Volgens professor Sabina Gaudzinski-Windheuser (MONREPOS, Duitsland), was massa cruciaal: “Het bewerken van botvet is pas zinvol bij een flinke hoeveelheid materiaal. Met andere woorden: hoe meer botten, hoe productiever het proces.”
Vondsten uit Neumark-Nord 2 wijzen op een intensieve, goed gecoördineerde aanpak. Steeds opnieuw werd hier op grote schaal gejaagd. Zodra de opbrengst te groot was om meteen op te eten, werden de vetrijke botten bewaard voor later.
Het grootschalig gebruik van vuur ondersteunt het idee dat men zeer doordacht met grondstoffen omging. De concentratie van meer dan 16.000 werktuigen op zo’n klein oppervlak wijst op georganiseerde taakverdeling binnen de groep.
De bewerkte botten tonen duidelijke snij- en breeksporen — niets “toevalligs”, maar het resultaat van zorgvuldige, langdurige verwerking gericht op opslag en later gebruik (zie: Science-artikel “Neanderthals’ large-scale processing of nutrients within bones, 125,000 years ago”).
Volgens LEIZA is dit soort voedselstrategie typisch voor veel latere menselijke samenlevingen in koude klimaten, maar neanderthalers pasten deze technieken al tienduizenden jaren eerder toe dan tot nu toe werd aangenomen.

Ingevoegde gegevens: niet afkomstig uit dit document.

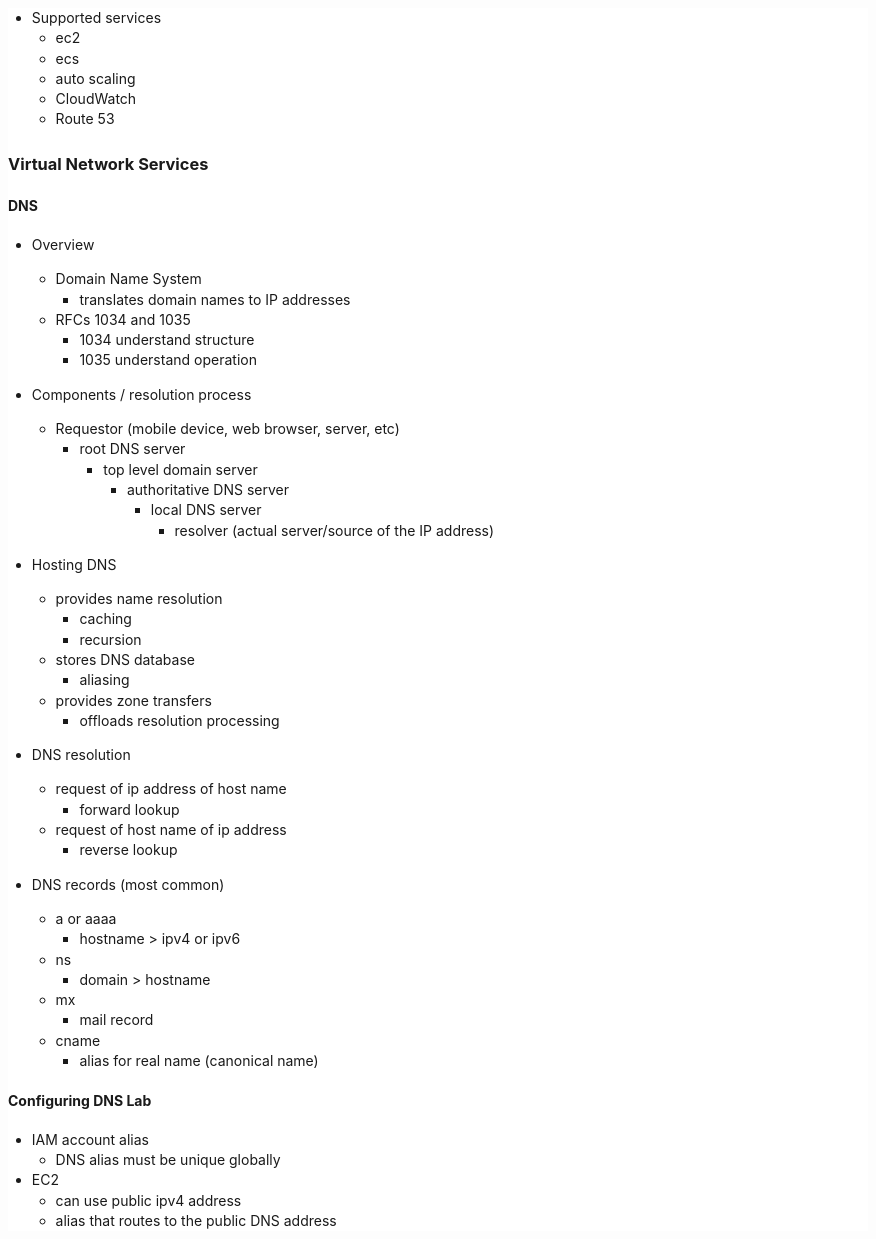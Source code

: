 - Supported services
  - ec2
  - ecs
  - auto scaling
  - CloudWatch
  - Route 53

### Virtual Network Services
#### DNS
- Overview
  - Domain Name System
    - translates domain names to IP addresses
  - RFCs 1034 and 1035
    - 1034 understand structure
    - 1035 understand operation

- Components / resolution process
  - Requestor (mobile device, web browser, server, etc)
    - root DNS server
      - top level domain server
        - authoritative DNS server
          - local DNS server
            - resolver (actual server/source of the IP address)

- Hosting DNS
  - provides name resolution
    - caching
    - recursion
  - stores DNS database
    - aliasing
  - provides zone transfers
    - offloads resolution processing

- DNS resolution
  - request of ip address of host name
    - forward lookup
  - request of host name of ip address
    - reverse lookup

- DNS records (most common)
  - a or aaaa
    - hostname > ipv4 or ipv6
  - ns
    - domain > hostname
  - mx
    - mail record
  - cname
    - alias for real name (canonical name)

#### Configuring DNS Lab
- IAM account alias
  - DNS alias must be unique globally
- EC2
  - can use public ipv4 address
  - alias that routes to the public DNS address
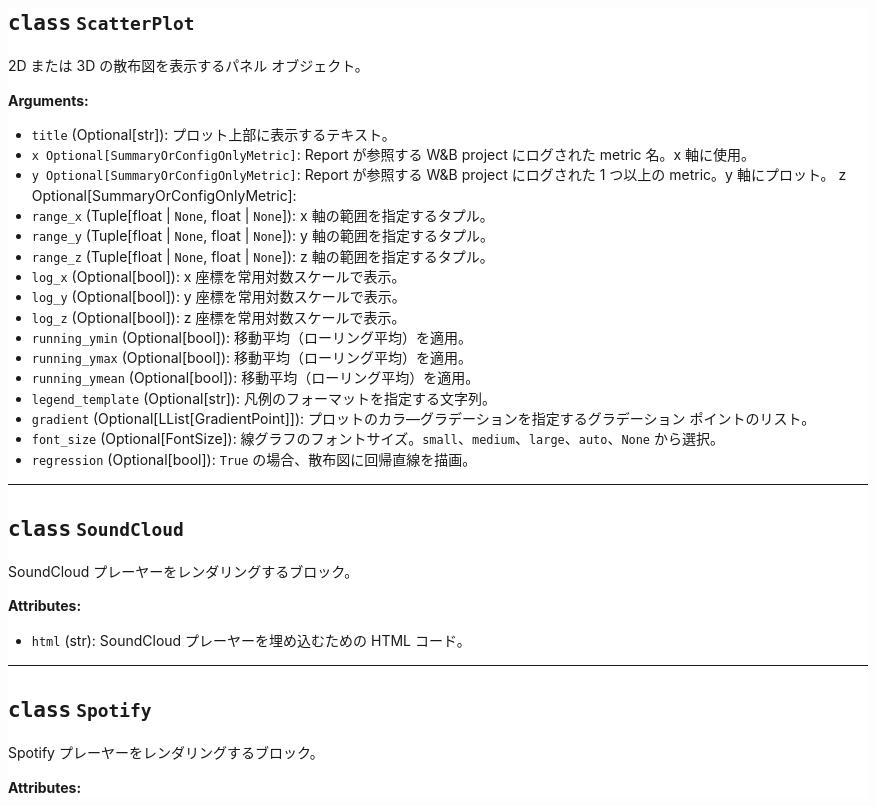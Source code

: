 

## <kbd>class</kbd> `ScatterPlot`
2D または 3D の散布図を表示するパネル オブジェクト。 



**Arguments:**
 
 - `title` (Optional[str]): プロット上部に表示するテキスト。 
 - `x Optional[SummaryOrConfigOnlyMetric]`: Report が参照する W&B project にログされた metric 名。x 軸に使用。 
 - `y Optional[SummaryOrConfigOnlyMetric]`: Report が参照する W&B project にログされた 1 つ以上の metric。y 軸にプロット。 z Optional[SummaryOrConfigOnlyMetric]: 
 - `range_x` (Tuple[float | `None`, float | `None`]): x 軸の範囲を指定するタプル。 
 - `range_y` (Tuple[float | `None`, float | `None`]): y 軸の範囲を指定するタプル。 
 - `range_z` (Tuple[float | `None`, float | `None`]): z 軸の範囲を指定するタプル。 
 - `log_x` (Optional[bool]): x 座標を常用対数スケールで表示。 
 - `log_y` (Optional[bool]): y 座標を常用対数スケールで表示。 
 - `log_z` (Optional[bool]): z 座標を常用対数スケールで表示。 
 - `running_ymin` (Optional[bool]): 移動平均（ローリング平均）を適用。 
 - `running_ymax` (Optional[bool]): 移動平均（ローリング平均）を適用。 
 - `running_ymean` (Optional[bool]): 移動平均（ローリング平均）を適用。 
 - `legend_template` (Optional[str]): 凡例のフォーマットを指定する文字列。 
 - `gradient` (Optional[LList[GradientPoint]]): プロットのカラ―グラデーションを指定するグラデーション ポイントのリスト。 
 - `font_size` (Optional[FontSize]): 線グラフのフォントサイズ。`small`、`medium`、`large`、`auto`、`None` から選択。 
 - `regression` (Optional[bool]): `True` の場合、散布図に回帰直線を描画。 







---



## <kbd>class</kbd> `SoundCloud`
SoundCloud プレーヤーをレンダリングするブロック。 



**Attributes:**
 
 - `html` (str): SoundCloud プレーヤーを埋め込むための HTML コード。 







---



## <kbd>class</kbd> `Spotify`
Spotify プレーヤーをレンダリングするブロック。 



**Attributes:**
 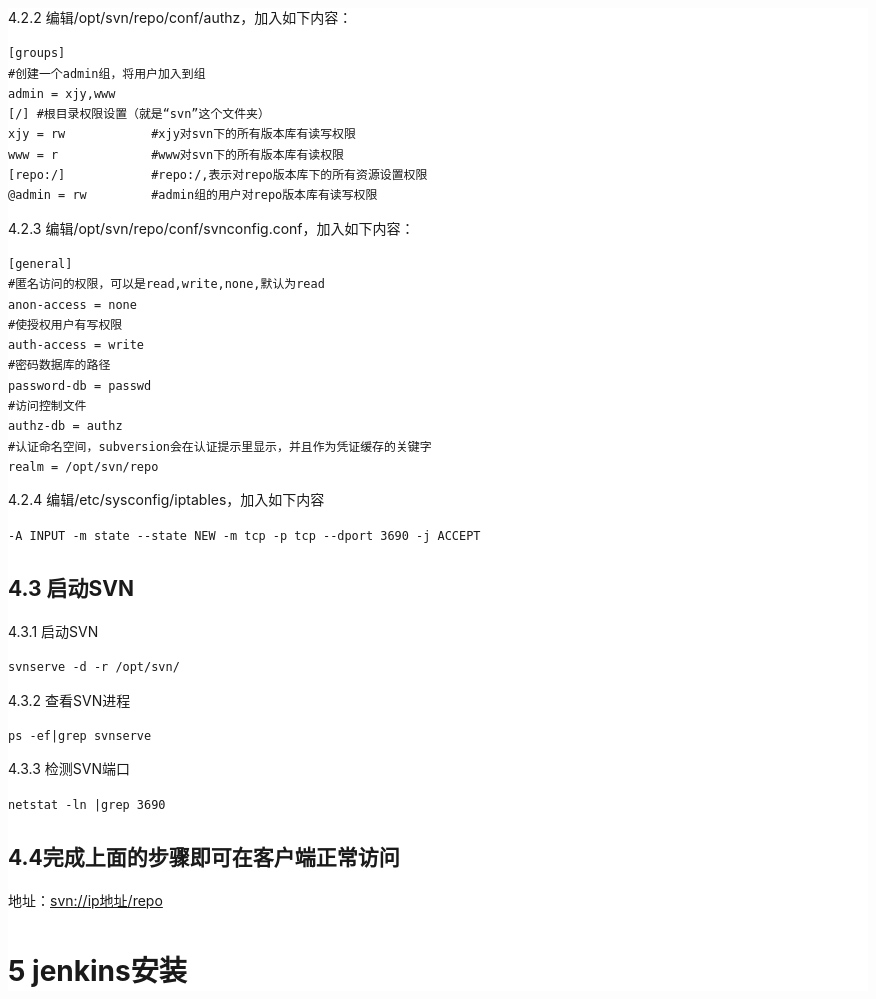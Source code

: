 4.2.2  编辑/opt/svn/repo/conf/authz，加入如下内容：
``` text 
[groups]
#创建一个admin组，将用户加入到组
admin = xjy,www
[/] #根目录权限设置（就是“svn”这个文件夹）
xjy = rw            #xjy对svn下的所有版本库有读写权限
www = r             #www对svn下的所有版本库有读权限
[repo:/]            #repo:/,表示对repo版本库下的所有资源设置权限
@admin = rw         #admin组的用户对repo版本库有读写权限
```

4.2.3  编辑/opt/svn/repo/conf/svnconfig.conf，加入如下内容：
``` text 
[general]  
#匿名访问的权限，可以是read,write,none,默认为read  
anon-access = none  
#使授权用户有写权限  
auth-access = write  
#密码数据库的路径  
password-db = passwd  
#访问控制文件  
authz-db = authz  
#认证命名空间，subversion会在认证提示里显示，并且作为凭证缓存的关键字  
realm = /opt/svn/repo
```

4.2.4  编辑/etc/sysconfig/iptables，加入如下内容
``` text 
-A INPUT -m state --state NEW -m tcp -p tcp --dport 3690 -j ACCEPT
```

## 4.3 启动SVN ##

4.3.1 启动SVN
``` shell 
svnserve -d -r /opt/svn/
```

4.3.2 查看SVN进程
``` shell 
ps -ef|grep svnserve
```

4.3.3 检测SVN端口
``` shell 
netstat -ln |grep 3690 
```

## 4.4完成上面的步骤即可在客户端正常访问

地址：[svn://ip地址/repo](svn://ip地址/repo)

# 5 jenkins安装 #
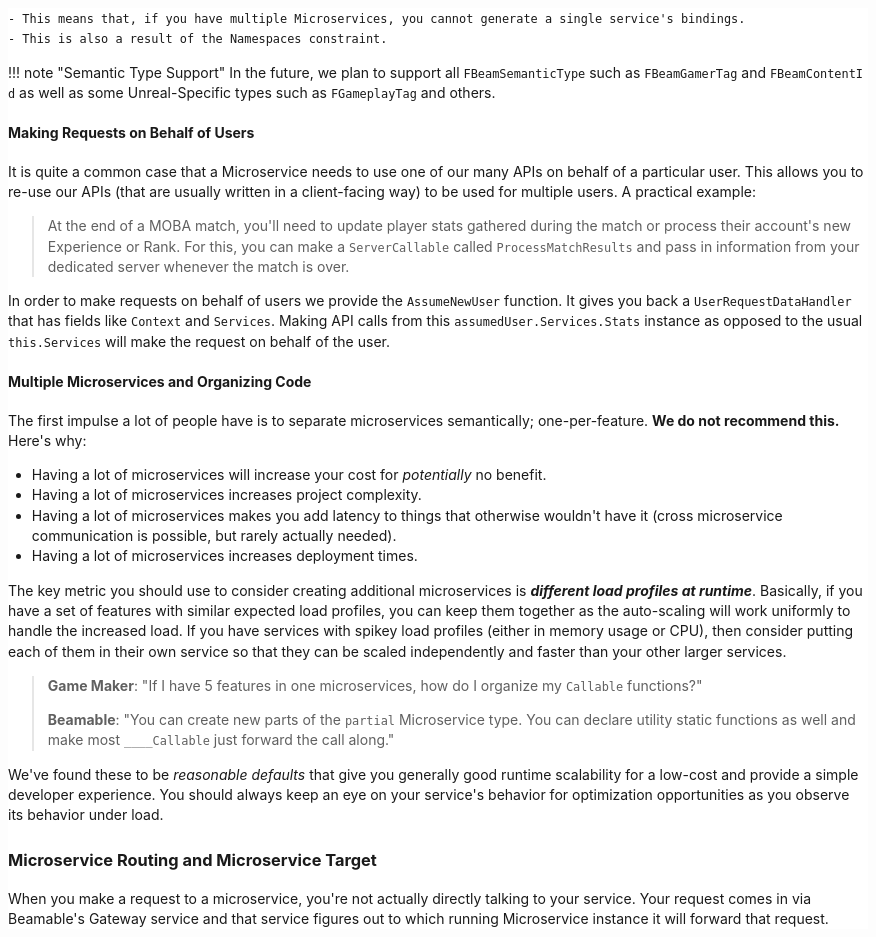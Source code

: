 	- This means that, if you have multiple Microservices, you cannot generate a single service's bindings. 
	- This is also a result of the Namespaces constraint.

!!! note "Semantic Type Support"
	In the future, we plan to support all `FBeamSemanticType` such as `FBeamGamerTag` and `FBeamContentId` as well as some Unreal-Specific types such as `FGameplayTag` and others.

#### Making Requests on Behalf of Users
It is quite a common case that a Microservice needs to use one of our many APIs on behalf of a particular user. This allows you to re-use our APIs (that are usually written in a client-facing way) to be used for multiple users. A practical example:

> At the end of a MOBA match, you'll need to update player stats gathered during the match or process their account's new Experience or Rank. For this, you can make a `ServerCallable` called `ProcessMatchResults` and pass in information from your dedicated server whenever the match is over.

In order to make requests on behalf of users we provide the `AssumeNewUser` function. It gives you back a `UserRequestDataHandler` that has fields like `Context` and `Services`. Making API calls from this `assumedUser.Services.Stats` instance as opposed to the usual `this.Services` will make the request on behalf of the user.

#### Multiple Microservices and Organizing Code
The first impulse a lot of people have is to separate microservices semantically; one-per-feature. **We do not recommend this.** Here's why:

- Having a lot of microservices will increase your cost for *potentially* no benefit.
- Having a lot of microservices increases project complexity.
- Having a lot of microservices makes you add latency to things that otherwise wouldn't have it (cross microservice communication is possible, but rarely actually needed).
- Having a lot of microservices increases deployment times.

The key metric you should use to consider creating additional microservices is ***different load profiles at runtime***. Basically, if you have a set of features with similar expected load profiles, you can keep them together as the auto-scaling will work uniformly to handle the increased load. If you have services with spikey load profiles (either in memory usage or CPU), then consider putting each of them in their own service so that they can be scaled independently and faster than your other larger services.

> **Game Maker**: "If I have 5 features in one microservices, how do I organize my `Callable` functions?"
>
> **Beamable**: "You can create new parts of the `partial` Microservice type. You can declare utility static functions as well and make most `____Callable` just forward the call along."

We've found these to be *reasonable defaults* that give you generally good runtime scalability for a low-cost and provide a simple developer experience. You should always keep an eye on your service's behavior for optimization opportunities as you observe its behavior under load.

### Microservice Routing and Microservice Target
When you make a request to a microservice, you're not actually directly talking to your service. Your request comes in via Beamable's Gateway service and that service figures out to which running Microservice instance it will forward that request.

Paradigmaverschuiving: wat betekent deze vondst eigenlijk?
De opgravingen in Neumark-Nord maken veel duidelijk over neanderthalergedrag. In 2023 vond hetzelfde team al aanwijzingen dat deze mensen mammoeten en olifanten met enorme slagtanden jaagden, goed voor duizenden maaltijden per dier. Ook het beheer van het landschap met vuur en het gebruik van verschillende planten en dieren is gedocumenteerd.
Volgens professor Wil Rübrooks (Universiteit Leiden), “Neumark-Nord is uniek omdat je een compleet landschap hebt — niet één geïsoleerde plek. We zien waar ze herten slachten, olifanten bewerken en, zoals dit onderzoek nu laat zien, hoe honderden dierlijke skeletten systematisch werden benut voor vetextractie. Zelfs sporen van plantengebruik zijn aangetroffen.”
Zo blijkt dat neanderthalers in hun organisatie, flexibiliteit en praktisch inzicht niet onder deden voor Homo sapiens in vergelijkbare omstandigheden.
Lange tijd werd aangenomen dat grootschalige voedselverwerking en -opslag typisch zijn voor moderne mensen. Nu bewijzen de vondsten uit Neumark-Nord 2 het tegendeel: deze mensen konden plannen, efficiënt voedsel verwerken en hun omgeving subtiel naar hun hand zetten.
Het bewaren en benutten van voedingsstoffen getuigt van praktische intelligentie en aanpassingsvermogen — eigenschappen die wij vroeger alleen aan “moderne” mensen toedichtten. Zulke strategieën vragen niet alleen techniek, maar ook kennis van ecologische systemen.
Voor onderzoekers is Neumark-Nord 2 nog steeds een goudmijn. Dr. Fulko Schäron (projectbeheer) zegt: “Dankzij het uitzonderlijk goed behouden terrein kunnen we perfect volgen hoe neanderthalers hun landschap, dieren en planten manipuleerden. Dat biedt een unieke blik op ons verleden.”
LEIZA ziet deze inzichten als baanbrekend. De resultaten breiden onze kennis van menselijke evolutie sterk uit, en tonen aan dat neanderthalers een eigen rol speelden als cultuurbrengers in de prehistorie — veel geavanceerder dan lang gedacht.